All Things Considerered: Freedom of Speech, Diversity of Ideas

A broad scope of ideas and perspectives is essential for a school that seeks to inspire a diverse range of students who are committed to the betterment of self and society, as stated in the Hotchkiss mission statement. Yet in an increasingly polarized political culture, difference can lead to discord. Enter Hotchkiss’s long-standing commitment to reasoned and reasonable free speech. 

“Hotchkiss’s history of critical thinking goes back to our very roots. It is profoundly important that we continue to cultivate this skill in a way that challenges assumptions and leads to deeper understanding for us all,” explained Tom Drake, instructor in history and director of the Center for Global Understanding and Independent Thinking.

In the fall of 2019, Drake joined a group of three then-upper mids and two other faculty members to attend the Freedom of Expression and Open Discourse in High School conference at the University of Chicago. The event focused on the Chicago Principles, a set of criteria developed by the university that encourages a commitment to free, robust, and uninhibited debate. Participants examined how these principles could be implemented within secondary schools.

“Our focus in incorporating these principles is to create a culture where no voice or point of view is marginalized, provided it doesn’t cause harm,” explained Drake. “Doing so requires striking a balance between the advantages of unfettered debate and its potential risks to adolescents in a school environment.”

Since the conference, Hotchkiss has continued to prioritize opportunities for open discourse within the School community. Student clubs, open to all students, and affinity groups, which primarily serve the interests of a particular group of students, hold discussions focused on a broad spectrum of topics.

This year’s U.S. presidential election allowed the School to put the Chicago Principles into action.

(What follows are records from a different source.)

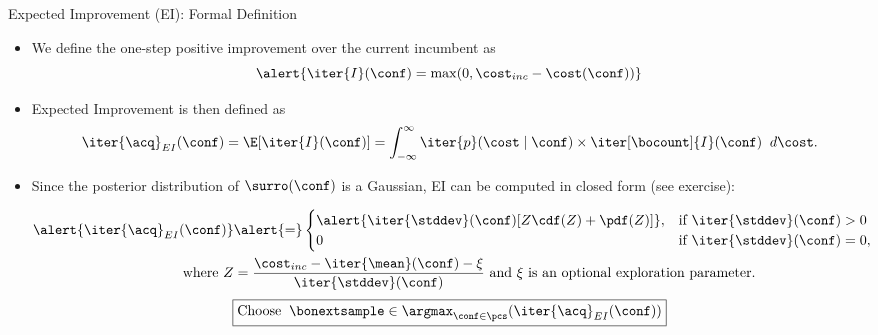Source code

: \begin{frame}[c]{Expected Improvement (EI): Formal Definition}
    \begin{itemize}\abovedisplayskip=0em\belowdisplayskip=-0.75em
        \item We define the one-step positive \alert{improvement over the current incumbent} as
        \smallskip
        \[
            \alert{\iter{I}(\conf) = \max(0, \cost_{inc} - \cost(\conf))}
        \]
        \smallskip
        \item Expected Improvement is then defined as \alert{\[\iter{\acq}_{EI}(\conf) = \E[\iter{I}(\conf)] = \int_{-\infty}^{\infty} \iter{p}(\cost \mid \conf) \times \iter[\bocount]{I}(\conf)\;\; d\cost.\]}
        \pause
        \smallskip
        \item Since the posterior distribution of $\surro(\conf)$ is a Gaussian, EI can be computed in closed form (see exercise):
        
        \begin{align*}
            \alert{\iter{\acq}_{EI}(\conf)} &\alert{=} 
            \begin{cases}
                \alert{\iter{\stddev}(\conf)[Z\cdf(Z) + \pdf(Z)]}, & \text{if }\iter{\stddev}(\conf) > 0 \\
                0 & \text{if }\iter{\stddev}(\conf) = 0,
            \end{cases}\\
            \text{where }Z &=\dfrac{\cost_{inc} - \iter{\mean}(\conf) - \xi}{\iter{\stddev}(\conf)}
            \text{ and } \xi \text{ is an optional exploration parameter.}
        \end{align*}
    \pause
    \bigskip
    \[\boxed{\text{Choose}\;\;\bonextsample \in \argmax_{\conf\in\pcs}(\iter{\acq}_{EI}(\conf))}
    \]
    \end{itemize}
\end{frame}
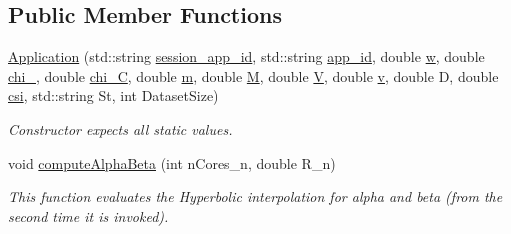 \subsection*{Public Member Functions}
\begin{DoxyCompactItemize}
\item 
\hyperlink{classApplication_aa660e2135b162cfddaca0918be8599e8}{Application} (std\-::string \hyperlink{classApplication_a5e28ffadb86925ecae57ab18c0085d90}{session\-\_\-app\-\_\-id}, std\-::string \hyperlink{classApplication_a05377e6cdcb9d48f29e0f1972a4a16fe}{app\-\_\-id}, double \hyperlink{classApplication_aead1b7b0150c2a3ebd6c36b1db8c4732}{w}, double \hyperlink{classApplication_a3b9dab40d189989c836b8d328946bbb6}{chi\-\_}, double \hyperlink{classApplication_a46e29a6bfc74de610feec809a77dfb62}{chi\-\_\-\-C}, double \hyperlink{classApplication_ab903d83d3cde51569a27f97752c9f158}{m}, double \hyperlink{classApplication_a14904a2abf46cc0a50eb82043fa0912e}{M}, double \hyperlink{classApplication_aa92ad37e6701931176e0dc9b260fd7ee}{V}, double \hyperlink{classApplication_a9efc167094a42382504dd28a7ac402e0}{v}, double D, double \hyperlink{classApplication_a20adc533c6b6147342b3f60dc0fbd9bc}{csi}, std\-::string St, int Dataset\-Size)
\begin{DoxyCompactList}\small\item\em Constructor expects all static values. \end{DoxyCompactList}\item 
void \hyperlink{classApplication_a9e86a23b1be9e49c0a890f9cf1abb7fe}{compute\-Alpha\-Beta} (int n\-Cores\-\_\-n, double R\-\_\-n)
\begin{DoxyCompactList}\small\item\em This function evaluates the Hyperbolic interpolation for alpha and beta (from the second time it is invoked). \end{DoxyCompactList}\end{DoxyCompactItemize}

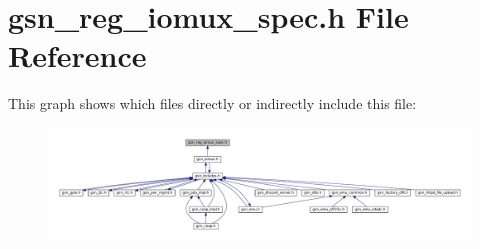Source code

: \hypertarget{a00560}{
\section{gsn\_\-reg\_\-iomux\_\-spec.h File Reference}
\label{a00560}
}
This graph shows which files directly or indirectly include this file:
\nopagebreak
\begin{figure}[H]
\begin{center}
\leavevmode
\includegraphics[width=400pt]{a00796}
\end{center}
\end{figure}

In the weeks leading up to the election, the students who had attended the conference in Chicago — Felix Bao, Ivy Bhandari, and Max Grossman, all from the Class of 2021 — engaged in planning sessions and spoke in All-School Meetings about the importance of open debate. The Edsel Ford Memorial Library developed a detailed “Lib Guide” comprising a variety of resources on the political process in the U.S. All members of the Hotchkiss community also watched The Social Dilemma, a film by Netflix that explores the profound effect of social media on the world as a result of the way information is increasingly distributed and consumed.

On November 4, the School cancelled classes in order to engage in a long-planned day of civics programming. As states across the nation continued to tally ballots, Hotchkiss students, faculty, and staff spent the morning engaged in a bi-partisan panel discussion that covered anticipated election outcomes, the nation’s electoral system, evolving ideology across both major political parties, and the importance of informed media consumption. The panelists included:

Charley Cooper ’90, who currently leads external affairs for R3, a premier enterprise software firm. Earlier in his career, Cooper served as senior advisor to Deputy Secretary of Defense Paul Wolfowitz at the Pentagon. In 2005, he was awarded the Office of the Secretary of Defense Medal for Exceptional Public Service.

Adam Sharp ’96, who is the president and CEO of the National Academy of Television Arts & Sciences. Previously, Sharp was head of news, government and elections at Twitter. He is a noted expert and speaker on digital communications and marketing, political affairs, and strategy.

Dr. Katie Fleishman, an instructor in English, who joined the Hotchkiss faculty in 2019 after teaching at UC Berkeley, among other institutions. Her essays have appeared in numerous publications.

Tom Drake, instructor in history, served as the panel facilitator.